De rechtbank overweegt verder dat de bouw van de woningen zal leiden tot enige schaduwhinder op de omliggende percelen. Niet aannemelijk is echter dat deze schaduwhinder zodanig zal zijn dat van een goede ruimtelijke ordening geen sprake meer is.
Uitrit
6.3.
Over het ter zitting aangevoerde betoog van eisers dat de uitrit niet goed past vanwege een wegversmalling ter hoogte van de uitrit, overweegt de rechtbank dat het college ter zitting heeft toegelicht dat de inrichting van de weg hierop zal worden aangepast. De rechtbank ziet geen aanleiding om daaraan te twijfelen.
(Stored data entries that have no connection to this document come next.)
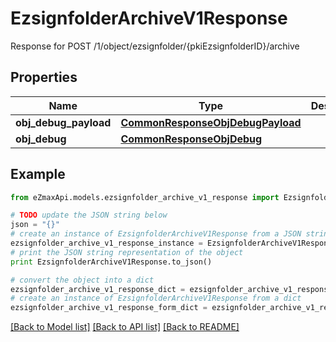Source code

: # EzsignfolderArchiveV1Response

Response for POST /1/object/ezsignfolder/{pkiEzsignfolderID}/archive

## Properties

Name | Type | Description | Notes
------------ | ------------- | ------------- | -------------
**obj_debug_payload** | [**CommonResponseObjDebugPayload**](CommonResponseObjDebugPayload.md) |  | 
**obj_debug** | [**CommonResponseObjDebug**](CommonResponseObjDebug.md) |  | [optional] 

## Example

```python
from eZmaxApi.models.ezsignfolder_archive_v1_response import EzsignfolderArchiveV1Response

# TODO update the JSON string below
json = "{}"
# create an instance of EzsignfolderArchiveV1Response from a JSON string
ezsignfolder_archive_v1_response_instance = EzsignfolderArchiveV1Response.from_json(json)
# print the JSON string representation of the object
print EzsignfolderArchiveV1Response.to_json()

# convert the object into a dict
ezsignfolder_archive_v1_response_dict = ezsignfolder_archive_v1_response_instance.to_dict()
# create an instance of EzsignfolderArchiveV1Response from a dict
ezsignfolder_archive_v1_response_form_dict = ezsignfolder_archive_v1_response.from_dict(ezsignfolder_archive_v1_response_dict)
```
[[Back to Model list]](../README.md#documentation-for-models) [[Back to API list]](../README.md#documentation-for-api-endpoints) [[Back to README]](../README.md)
De rechtbank ziet daarom geen aanleiding voor het oordeel dat de uitrit niet zal kunnen worden gerealiseerd.
Arbeidsmigranten
6.4.
Eisers vrezen dat de woningen zullen worden gebruikt voor de huisvesting van arbeidsmigranten. Zij hebben in het verleden veel overlast gehad van het naastgelegen bedrijf en de huisvesting van medewerkers van dat bedrijf. Zij menen daarom dat extra vergunningsvoorwaarden nodig zijn om bedrijfsmatige exploitatie/kamerverhuur te voorkomen. De rechtbank begrijpt dat eisers vanwege de overlast die zij in het verleden hebben ondervonden vrezen dat dergelijke overlast in de toekomst weer zal plaatsvinden. Vergunninghoudster heeft echter ter zitting toegelicht dat zij het perceel met de woningen wil verkopen en dat het niet de bedoeling is om hier arbeidsmigranten te huisvesten. Verder heeft vergunninghoudster toegelicht dat de woningen en het perceel te groot zijn om het huisvesten van arbeidsmigranten hier rendabel te laten zijn. Het college heeft verder toegelicht dat als de woningen toch voor andere doeleinden dan wonen worden gebruikt, zoals short stay, daartegen handhavend zal worden opgetreden. Gelet hierop ziet de rechtbank geen aanleiding voor het oordeel dat de omgevingsvergunning niet zou mogen worden verleend vanwege de mogelijkheid dat hier in de toekomst arbeidsmigranten zullen worden gehuisvest en dat ter voorkoming daarvan aanvullende vergunningsvoorwaarden hadden moeten worden gesteld.
Conclusie en gevolgen
7. De rechtbank ziet in hetgeen eisers hebben aangevoerd geen aanleiding voor het oordeel dat verweerder de omgevingsvergunning niet heeft kunnen verlenen. De beroepen zijn daarom ongegrond.
Proceskosten
8. Voor een proceskostenvergoeding bestaat geen aanleiding.

Beslissing

De rechtbank verklaart de beroepen ongegrond.
Deze uitspraak is gedaan door mr. J. Schaaf, rechter, in aanwezigheid van mr. A. Gerde, griffier. De uitspraak is uitgesproken in het openbaar op 14 februari 2025.
griffier
rechter
Een afschrift van deze uitspraak is verzonden aan partijen op:

Informatie over hoger beroep

Tegen deze uitspraak kan binnen zes weken na de dag van verzending daarvan hoger beroep worden ingesteld bij de Afdeling bestuursrechtspraak van de Raad van State. Als hoger beroep is ingesteld, kan bij de voorzieningenrechter van de hogerberoepsrechter worden verzocht om het treffen van een voorlopige voorziening.